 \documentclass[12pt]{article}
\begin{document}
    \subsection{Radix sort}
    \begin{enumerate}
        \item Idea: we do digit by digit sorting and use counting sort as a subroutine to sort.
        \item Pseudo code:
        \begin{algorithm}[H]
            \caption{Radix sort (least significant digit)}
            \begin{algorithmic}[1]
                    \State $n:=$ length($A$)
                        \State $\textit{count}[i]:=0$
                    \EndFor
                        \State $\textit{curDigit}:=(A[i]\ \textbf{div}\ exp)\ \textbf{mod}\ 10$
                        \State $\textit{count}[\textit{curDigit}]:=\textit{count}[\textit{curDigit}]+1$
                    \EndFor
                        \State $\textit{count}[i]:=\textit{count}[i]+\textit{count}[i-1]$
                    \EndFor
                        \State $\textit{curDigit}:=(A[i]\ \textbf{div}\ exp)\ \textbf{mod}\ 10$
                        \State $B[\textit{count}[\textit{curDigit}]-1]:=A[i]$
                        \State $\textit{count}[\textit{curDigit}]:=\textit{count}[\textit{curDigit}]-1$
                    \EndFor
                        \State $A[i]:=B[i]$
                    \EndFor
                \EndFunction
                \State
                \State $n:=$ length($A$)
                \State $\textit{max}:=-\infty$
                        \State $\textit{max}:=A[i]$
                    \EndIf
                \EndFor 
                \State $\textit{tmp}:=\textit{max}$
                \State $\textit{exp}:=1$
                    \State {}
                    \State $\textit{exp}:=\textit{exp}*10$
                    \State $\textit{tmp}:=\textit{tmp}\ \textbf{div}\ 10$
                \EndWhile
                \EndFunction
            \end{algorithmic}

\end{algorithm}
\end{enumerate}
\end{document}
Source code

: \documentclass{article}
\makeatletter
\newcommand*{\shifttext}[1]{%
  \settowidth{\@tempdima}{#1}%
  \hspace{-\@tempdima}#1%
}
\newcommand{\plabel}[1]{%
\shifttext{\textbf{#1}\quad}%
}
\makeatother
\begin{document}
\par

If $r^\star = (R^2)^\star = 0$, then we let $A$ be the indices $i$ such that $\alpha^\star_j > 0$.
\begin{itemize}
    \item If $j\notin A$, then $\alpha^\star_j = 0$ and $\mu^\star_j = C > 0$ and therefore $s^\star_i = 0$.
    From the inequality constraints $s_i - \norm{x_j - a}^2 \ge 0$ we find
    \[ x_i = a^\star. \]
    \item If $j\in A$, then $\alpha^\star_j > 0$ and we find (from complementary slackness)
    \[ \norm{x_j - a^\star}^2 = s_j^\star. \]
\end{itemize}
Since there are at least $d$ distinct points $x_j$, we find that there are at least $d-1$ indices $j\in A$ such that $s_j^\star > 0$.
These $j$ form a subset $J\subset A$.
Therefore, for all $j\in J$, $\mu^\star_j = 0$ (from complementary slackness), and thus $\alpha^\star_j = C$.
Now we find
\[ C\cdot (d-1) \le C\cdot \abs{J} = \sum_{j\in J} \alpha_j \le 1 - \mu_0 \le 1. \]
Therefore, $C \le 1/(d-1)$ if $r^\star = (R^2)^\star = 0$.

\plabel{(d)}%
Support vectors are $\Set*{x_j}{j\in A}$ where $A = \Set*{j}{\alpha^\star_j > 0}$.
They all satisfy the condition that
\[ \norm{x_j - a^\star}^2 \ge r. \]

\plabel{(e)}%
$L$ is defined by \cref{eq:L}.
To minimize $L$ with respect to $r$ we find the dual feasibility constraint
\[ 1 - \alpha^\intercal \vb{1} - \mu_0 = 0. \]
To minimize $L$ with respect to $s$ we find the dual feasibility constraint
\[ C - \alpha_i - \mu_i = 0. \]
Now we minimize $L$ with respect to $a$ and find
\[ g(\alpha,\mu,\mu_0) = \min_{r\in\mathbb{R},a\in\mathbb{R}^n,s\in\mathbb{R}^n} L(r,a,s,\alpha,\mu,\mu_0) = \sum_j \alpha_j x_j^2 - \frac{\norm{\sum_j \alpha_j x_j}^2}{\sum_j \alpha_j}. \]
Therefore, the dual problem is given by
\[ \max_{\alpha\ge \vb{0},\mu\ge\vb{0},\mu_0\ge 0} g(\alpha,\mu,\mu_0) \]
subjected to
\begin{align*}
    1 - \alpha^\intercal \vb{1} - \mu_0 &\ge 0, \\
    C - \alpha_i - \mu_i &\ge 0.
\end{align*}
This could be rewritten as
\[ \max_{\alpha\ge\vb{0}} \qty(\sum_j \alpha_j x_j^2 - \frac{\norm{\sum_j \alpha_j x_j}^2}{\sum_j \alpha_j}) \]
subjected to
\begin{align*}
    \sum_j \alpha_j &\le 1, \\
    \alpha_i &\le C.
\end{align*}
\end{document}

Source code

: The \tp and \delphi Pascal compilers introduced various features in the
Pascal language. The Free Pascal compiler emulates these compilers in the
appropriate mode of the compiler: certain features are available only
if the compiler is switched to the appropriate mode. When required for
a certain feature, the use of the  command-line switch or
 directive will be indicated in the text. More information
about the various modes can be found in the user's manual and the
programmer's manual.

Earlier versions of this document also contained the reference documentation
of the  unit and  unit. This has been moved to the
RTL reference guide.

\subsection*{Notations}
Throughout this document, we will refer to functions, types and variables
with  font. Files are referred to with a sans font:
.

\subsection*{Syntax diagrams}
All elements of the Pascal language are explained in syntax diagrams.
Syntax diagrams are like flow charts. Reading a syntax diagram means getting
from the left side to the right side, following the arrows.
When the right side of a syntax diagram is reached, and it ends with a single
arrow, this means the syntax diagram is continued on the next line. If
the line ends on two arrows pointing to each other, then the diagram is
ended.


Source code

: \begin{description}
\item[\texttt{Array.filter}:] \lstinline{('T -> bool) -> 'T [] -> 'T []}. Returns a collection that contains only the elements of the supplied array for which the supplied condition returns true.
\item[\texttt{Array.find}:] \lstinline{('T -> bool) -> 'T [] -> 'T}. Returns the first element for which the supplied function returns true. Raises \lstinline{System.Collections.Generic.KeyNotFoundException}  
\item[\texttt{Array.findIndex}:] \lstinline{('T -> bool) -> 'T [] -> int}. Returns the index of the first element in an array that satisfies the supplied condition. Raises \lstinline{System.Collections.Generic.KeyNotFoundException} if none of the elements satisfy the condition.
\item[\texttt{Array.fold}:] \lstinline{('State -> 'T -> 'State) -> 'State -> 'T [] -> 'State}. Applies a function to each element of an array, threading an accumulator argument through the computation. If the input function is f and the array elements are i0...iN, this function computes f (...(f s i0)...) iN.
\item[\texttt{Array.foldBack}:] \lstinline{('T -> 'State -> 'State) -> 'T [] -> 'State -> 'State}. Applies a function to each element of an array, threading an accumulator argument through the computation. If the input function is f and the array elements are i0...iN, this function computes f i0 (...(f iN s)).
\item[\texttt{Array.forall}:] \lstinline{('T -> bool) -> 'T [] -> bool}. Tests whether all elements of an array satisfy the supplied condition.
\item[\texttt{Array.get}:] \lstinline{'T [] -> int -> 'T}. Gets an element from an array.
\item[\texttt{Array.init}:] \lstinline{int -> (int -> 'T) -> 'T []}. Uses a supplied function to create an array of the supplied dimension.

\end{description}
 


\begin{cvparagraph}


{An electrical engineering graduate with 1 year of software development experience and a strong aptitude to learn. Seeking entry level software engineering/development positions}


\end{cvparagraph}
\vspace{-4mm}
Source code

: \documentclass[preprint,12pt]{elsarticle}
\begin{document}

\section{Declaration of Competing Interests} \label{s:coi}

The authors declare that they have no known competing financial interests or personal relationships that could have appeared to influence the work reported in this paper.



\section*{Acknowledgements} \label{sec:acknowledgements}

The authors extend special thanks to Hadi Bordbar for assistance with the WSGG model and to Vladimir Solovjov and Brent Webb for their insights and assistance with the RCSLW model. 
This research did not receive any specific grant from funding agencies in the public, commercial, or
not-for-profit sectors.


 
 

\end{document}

# # # #

— ABOUT THIS TASK —
Look through the entries and find each line that has the string "minimize". Copy those lines.

— TASK SOLUTION —
To minimize $L$ with respect to $r$ we find the dual feasibility constraint
To minimize $L$ with respect to $s$ we find the dual feasibility constraint
Now we minimize $L$ with respect to $a$ and find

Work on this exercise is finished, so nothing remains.